Eve Heidel's Profile
Science Today Magazine printed an interview with me in their August 2007 issue, which I received permission to post here. The interviewer is Matt Bradwell (MB). EH is of course for Eve Heidel.MB: How did you first come across the notion of the Hollow Earth, and what made you decide to pursue it?
EH: Actually, it was my husband's work, initially. We were both physics professors at the same university - that's how we met - and he'd developed this theory that what people had been referring to as the Hollow Earth was actually an unfurled Calabi-Yau Manifold... a kind of bubble of space lying "off to the side" as it were, of normal space. The Earth, of course, is not hollow. Anyway, Keith, my husband, figured out a way to get some readings of this space, and shortly after... he went there. No one has seen him since. And that gives you an answer to the second part of your question. I've picked up the work, and have been trying to find out how to get more people there, so we can find him. We've made some progress, of course - the PsyPets are proof of that - but I haven't been able to get any readings regarding Keith's whereabouts.
MB: Oh, I'm sorry, I didn't realize.
EH: No, it's alright. Please continue.
MB: Right. Next question. What is your favorite PsyPet, and why?

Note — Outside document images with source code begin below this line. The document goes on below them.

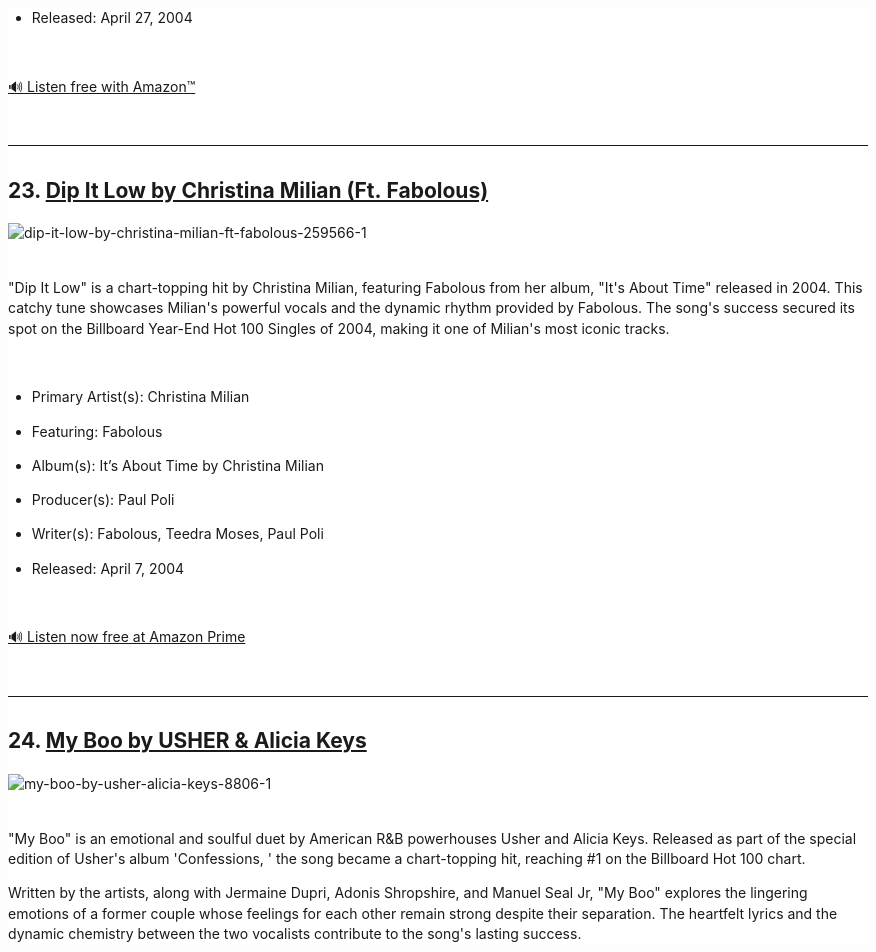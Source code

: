 - Released: April 27, 2004

<br>

[🔊 Listen free with Amazon™](https://serp.ly/amazonprime)

<br>

<hr>

## 23. [Dip It Low by Christina Milian (Ft. Fabolous)](https://serp.ly/amazon/Dip+It+Low+by%C2%A0Christina%C2%A0Milian+%28Ft.%C2%A0Fabolous%29?i=digital-music)

<div class="image"><img alt="dip-it-low-by-christina-milian-ft-fabolous-259566-1" height="540" src="https://imagedelivery.net/XRNHhJkVKCwA1q8dBxfEtw/dip-it-low-by-christina-milian-ft-fabolous-259566-1/h=540,fit=pad,background=black"/></div>

<br>

"Dip It Low" is a chart-topping hit by Christina Milian, featuring Fabolous from her album, "It's About Time" released in 2004. This catchy tune showcases Milian's powerful vocals and the dynamic rhythm provided by Fabolous. The song's success secured its spot on the Billboard Year-End Hot 100 Singles of 2004, making it one of Milian's most iconic tracks.

<br>

- Primary Artist(s): Christina Milian

- Featuring: Fabolous

- Album(s): It’s About Time by Christina Milian

- Producer(s): Paul Poli

- Writer(s): Fabolous, Teedra Moses, Paul Poli

- Released: April 7, 2004

<br>

[🔊 Listen now free at Amazon Prime](https://serp.ly/amazonprime)

<br>

<hr>

## 24. [My Boo by USHER & Alicia Keys](https://serp.ly/amazon/My+Boo+by%C2%A0USHER%C2%A0%26+Alicia+Keys?i=digital-music)

<div class="image"><img alt="my-boo-by-usher-alicia-keys-8806-1" height="540" src="https://imagedelivery.net/XRNHhJkVKCwA1q8dBxfEtw/my-boo-by-usher-alicia-keys-8806-1/h=540,fit=pad,background=black"/></div>

<br>

"My Boo" is an emotional and soulful duet by American R&B powerhouses Usher and Alicia Keys. Released as part of the special edition of Usher's album 'Confessions, ' the song became a chart-topping hit, reaching #1 on the Billboard Hot 100 chart.

Written by the artists, along with Jermaine Dupri, Adonis Shropshire, and Manuel Seal Jr, "My Boo" explores the lingering emotions of a former couple whose feelings for each other remain strong despite their separation. The heartfelt lyrics and the dynamic chemistry between the two vocalists contribute to the song's lasting success.

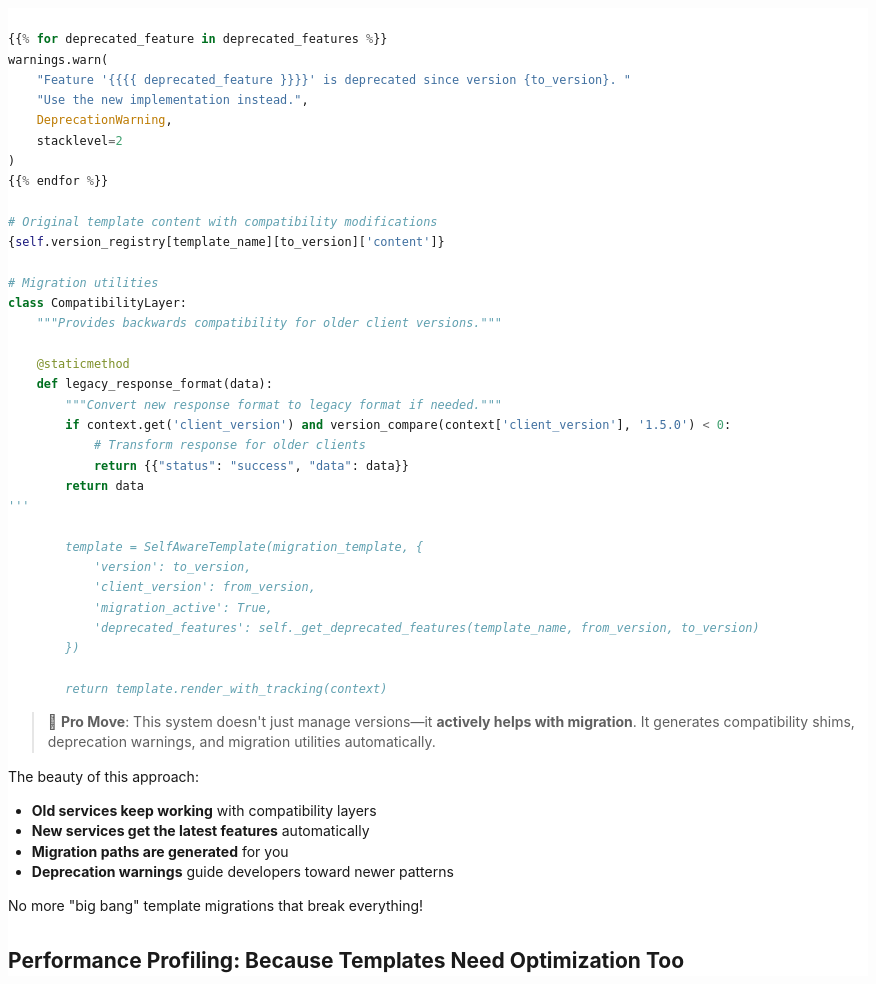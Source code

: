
 ```python

{{% for deprecated_feature in deprecated_features %}}
warnings.warn(
    "Feature '{{{{ deprecated_feature }}}}' is deprecated since version {to_version}. "
    "Use the new implementation instead.",
    DeprecationWarning,
    stacklevel=2
)
{{% endfor %}}

# Original template content with compatibility modifications
{self.version_registry[template_name][to_version]['content']}

# Migration utilities
class CompatibilityLayer:
    """Provides backwards compatibility for older client versions."""
    
    @staticmethod
    def legacy_response_format(data):
        """Convert new response format to legacy format if needed."""
        if context.get('client_version') and version_compare(context['client_version'], '1.5.0') < 0:
            # Transform response for older clients
            return {{"status": "success", "data": data}}
        return data
'''
        
        template = SelfAwareTemplate(migration_template, {
            'version': to_version,
            'client_version': from_version,
            'migration_active': True,
            'deprecated_features': self._get_deprecated_features(template_name, from_version, to_version)
        })
        
        return template.render_with_tracking(context)
```

> 💪 **Pro Move**: This system doesn't just manage versions—it **actively helps with migration**. It generates compatibility shims, deprecation warnings, and migration utilities automatically.

The beauty of this approach:
- **Old services keep working** with compatibility layers
- **New services get the latest features** automatically
- **Migration paths are generated** for you
- **Deprecation warnings** guide developers toward newer patterns

No more "big bang" template migrations that break everything!

## Performance Profiling: Because Templates Need Optimization Too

EH: I barely have time to take care of any myself. Really, none of us do, that's why we started looking for volunteers. At first we were only using the PsyPets to experiment on pulling things through from the Hollow Earth, we didn't realize they were sentient at the time, and I'm admit there were several accidents early on. Um, but to get more to your question, I did take care of one for a while: Lukas, a Fountain-Tailed Cat. He was a real sweetie. I don't know what happened, but one day he was just gone. Shortly thereafter we suddenly had PsyPets coming in uncontrollably from Hollow Earth. I can't help but to think that Lukas had something to do with it. That's when we put out the call for volunteers.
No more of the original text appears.